Our politicians regard that approach as "progressive".
We force them down the path of pleading guilty or pleading not guilty.
And because most people simply cannot imagine life without their car, many are forced to choose the path of pleading not guilty.
Thus clogging up the court system.
But they don’t see it as “clogging up” the court system.
They see it as being offered no choice, of being forced into this position, of trying to survive.
Obviously, this approach wouldn’t be open to everyone arrested for drink driving.
And it would only be open to a motorist once: get caught a second time and you’re going to court.
If someone dies or is seriously injured, you don’t qualify either.

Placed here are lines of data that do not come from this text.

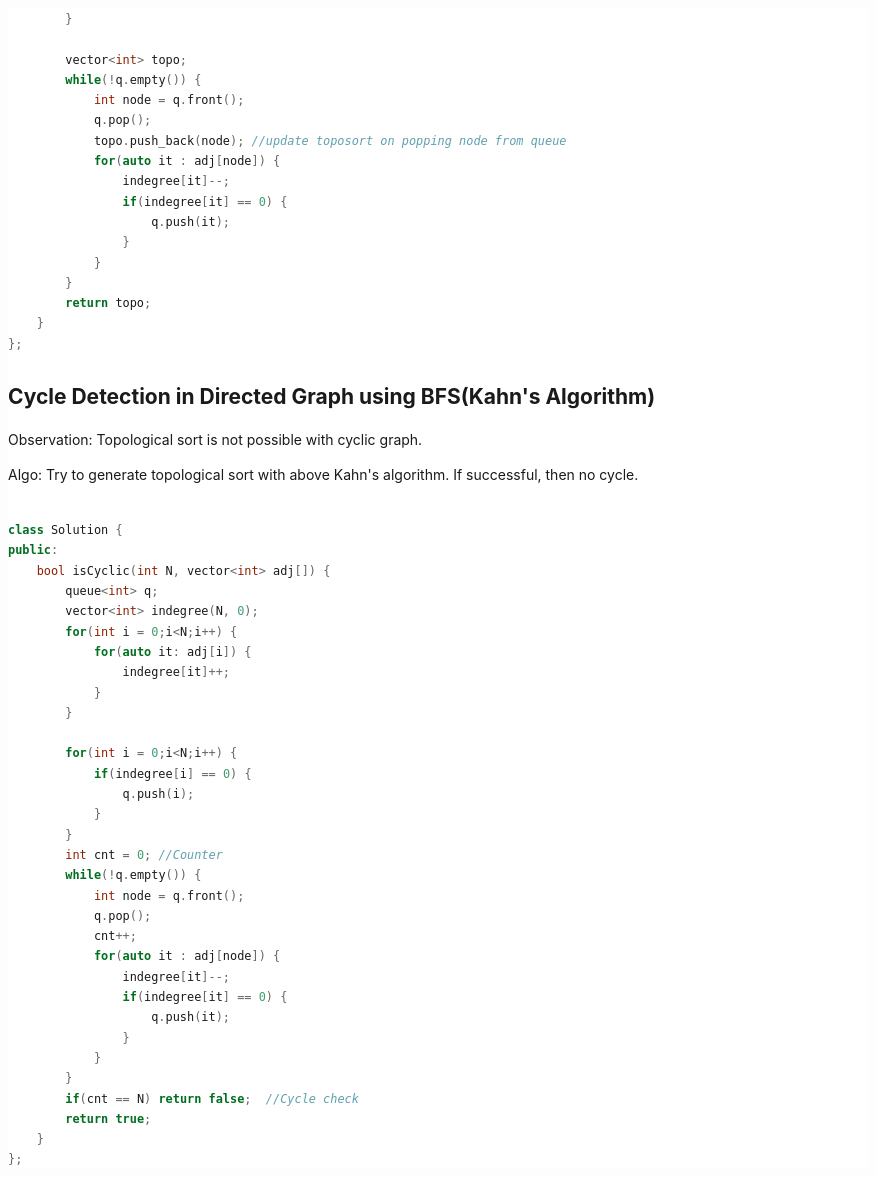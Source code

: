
 ```cpp
	    }

	    vector<int> topo;
	    while(!q.empty()) {
	        int node = q.front(); 
	        q.pop(); 
	        topo.push_back(node); //update toposort on popping node from queue
	        for(auto it : adj[node]) {
	            indegree[it]--;
	            if(indegree[it] == 0) {
	                q.push(it); 
	            }
	        }
	    }
	    return topo;
	}
};


```

## Cycle Detection in Directed Graph using BFS(Kahn's Algorithm)

Observation: Topological sort is not possible with cyclic graph.

Algo: Try to generate topological sort with above Kahn's algorithm.
If successful, then no cycle.

```cpp hl_lines="18 22 32"

class Solution {
public:
	bool isCyclic(int N, vector<int> adj[]) {
        queue<int> q; 
	    vector<int> indegree(N, 0); 
	    for(int i = 0;i<N;i++) {
	        for(auto it: adj[i]) {
	            indegree[it]++; 
	        }
	    }
	    
	    for(int i = 0;i<N;i++) {
	        if(indegree[i] == 0) {
	            q.push(i); 
	        }
	    }
	    int cnt = 0; //Counter
	    while(!q.empty()) {
	        int node = q.front(); 
	        q.pop(); 
	        cnt++; 
	        for(auto it : adj[node]) {
	            indegree[it]--;
	            if(indegree[it] == 0) {
	                q.push(it); 
	            }
	        }
	    }
	    if(cnt == N) return false;  //Cycle check
	    return true; 
	}
};

```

Wouldn’t it make more sense to
give them a choice between running
the risk of disqualification in court
or paying 10-20% of their salary and
being guaranteed of staying on the road?
But the majority of drink driving cases involve simple roadside stops that don’t involve any injury to a third party.
They don’t involve accidents or damage to property either.

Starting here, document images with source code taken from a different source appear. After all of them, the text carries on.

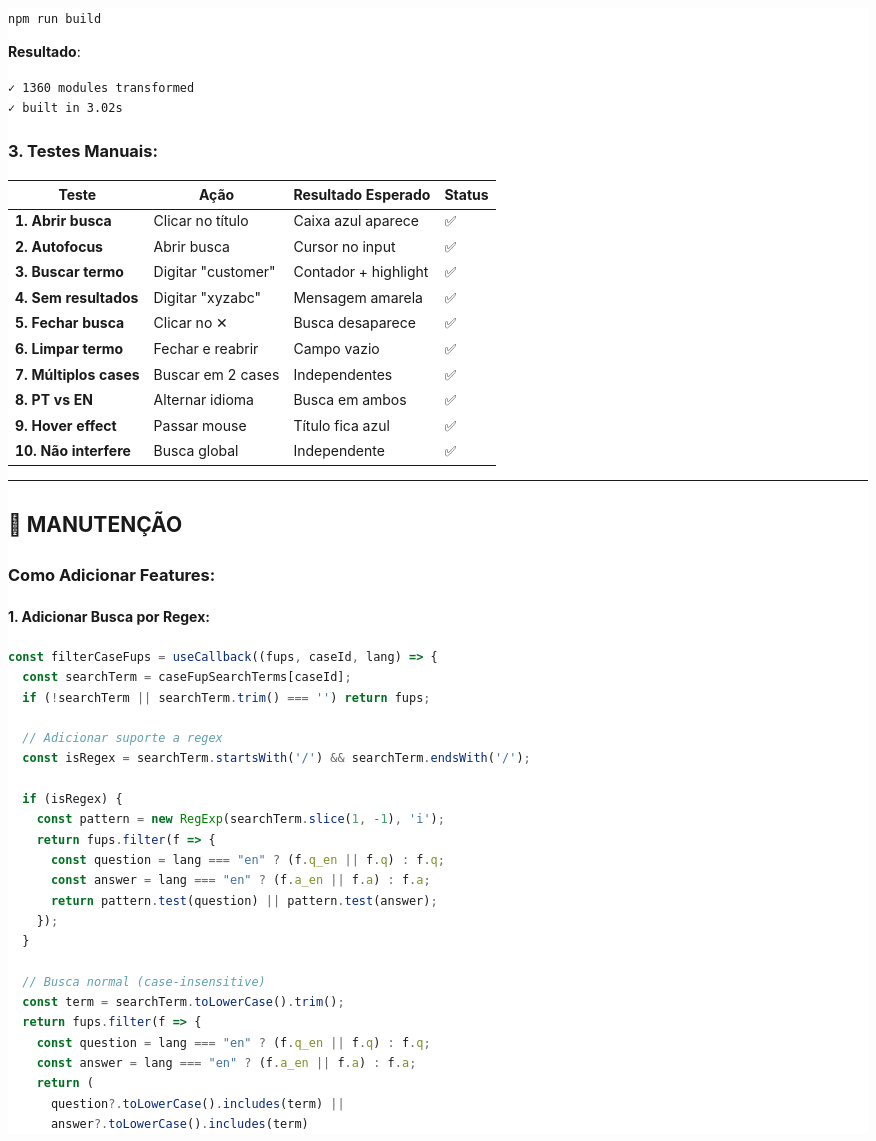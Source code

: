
 ```bash
npm run build
```

**Resultado**:
```
✓ 1360 modules transformed
✓ built in 3.02s
```

### **3. Testes Manuais**:

| Teste | Ação | Resultado Esperado | Status |
|-------|------|-------------------|--------|
| **1. Abrir busca** | Clicar no título | Caixa azul aparece | ✅ |
| **2. Autofocus** | Abrir busca | Cursor no input | ✅ |
| **3. Buscar termo** | Digitar "customer" | Contador + highlight | ✅ |
| **4. Sem resultados** | Digitar "xyzabc" | Mensagem amarela | ✅ |
| **5. Fechar busca** | Clicar no ✕ | Busca desaparece | ✅ |
| **6. Limpar termo** | Fechar e reabrir | Campo vazio | ✅ |
| **7. Múltiplos cases** | Buscar em 2 cases | Independentes | ✅ |
| **8. PT vs EN** | Alternar idioma | Busca em ambos | ✅ |
| **9. Hover effect** | Passar mouse | Título fica azul | ✅ |
| **10. Não interfere** | Busca global | Independente | ✅ |

---

## 🔄 MANUTENÇÃO

### **Como Adicionar Features**:

#### **1. Adicionar Busca por Regex**:

```javascript
const filterCaseFups = useCallback((fups, caseId, lang) => {
  const searchTerm = caseFupSearchTerms[caseId];
  if (!searchTerm || searchTerm.trim() === '') return fups;

  // Adicionar suporte a regex
  const isRegex = searchTerm.startsWith('/') && searchTerm.endsWith('/');
  
  if (isRegex) {
    const pattern = new RegExp(searchTerm.slice(1, -1), 'i');
    return fups.filter(f => {
      const question = lang === "en" ? (f.q_en || f.q) : f.q;
      const answer = lang === "en" ? (f.a_en || f.a) : f.a;
      return pattern.test(question) || pattern.test(answer);
    });
  }

  // Busca normal (case-insensitive)
  const term = searchTerm.toLowerCase().trim();
  return fups.filter(f => {
    const question = lang === "en" ? (f.q_en || f.q) : f.q;
    const answer = lang === "en" ? (f.a_en || f.a) : f.a;
    return (
      question?.toLowerCase().includes(term) ||
      answer?.toLowerCase().includes(term)
```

Wouldn’t it make sense to allow this majority to pay a substantial fine to avoid a disqualification?
Back to zero tolerance.
In Ireland you have 2 choices: plead guilty and go off the road or plead not guilty and hope that you will be acquitted at trial.
Zero tolerance is a political concept: politicians like talking about “zero tolerance” because they want to be seen as “tough on crime”.
If you’re not seen to be tough on crime you run the risk of being viewed as “unelectable”. This is why -in the run up to every election- the ruling government of the day criminalises a raft of headline-grabbing “offences”, as if the criminal law didn’t cover practically every conceivable offence known already.
BUT DOES IT REALLY make economic sense to throw a first-time breadwinner off the road where he or she is in danger of losing their job, their mortgage and maybe end up on the dole?
How do the rest of us benefit from that?
None of this is to condone drink driving.
Not even the people I represent are in favour of drink driving.
In fact they’ll tell you they’re absolutely against it.
They can’t explain why they did it and in truth almost never try to.
The one thing that unites them is a deep sense of guilt, of shame, a prevailing thought that, “they’ll think I was in the pub all day”.
The “they” are their families and friends, work colleagues, society at large.
Some people have been known to emigrate after they’ve been convicted of drink driving because they need their car for work and cannot work anymore.
Is this policy really sensible?
Does it make sense for society to severely punish someone for a one-off mistake that didn’t cause any injury or illness?
Wouldn’t it make far more sense to give the person a choice between running the risk of disqualification in court or paying 10-20% of their salary and being guaranteed of staying on the road?
Think what charitable organisations across the country could do with this extra money.
And as the person having to pay it, at least you’d be able to stay on the road and know that the money you’ve paid is being used for a good cause.
Isn’t that approach much more progressive?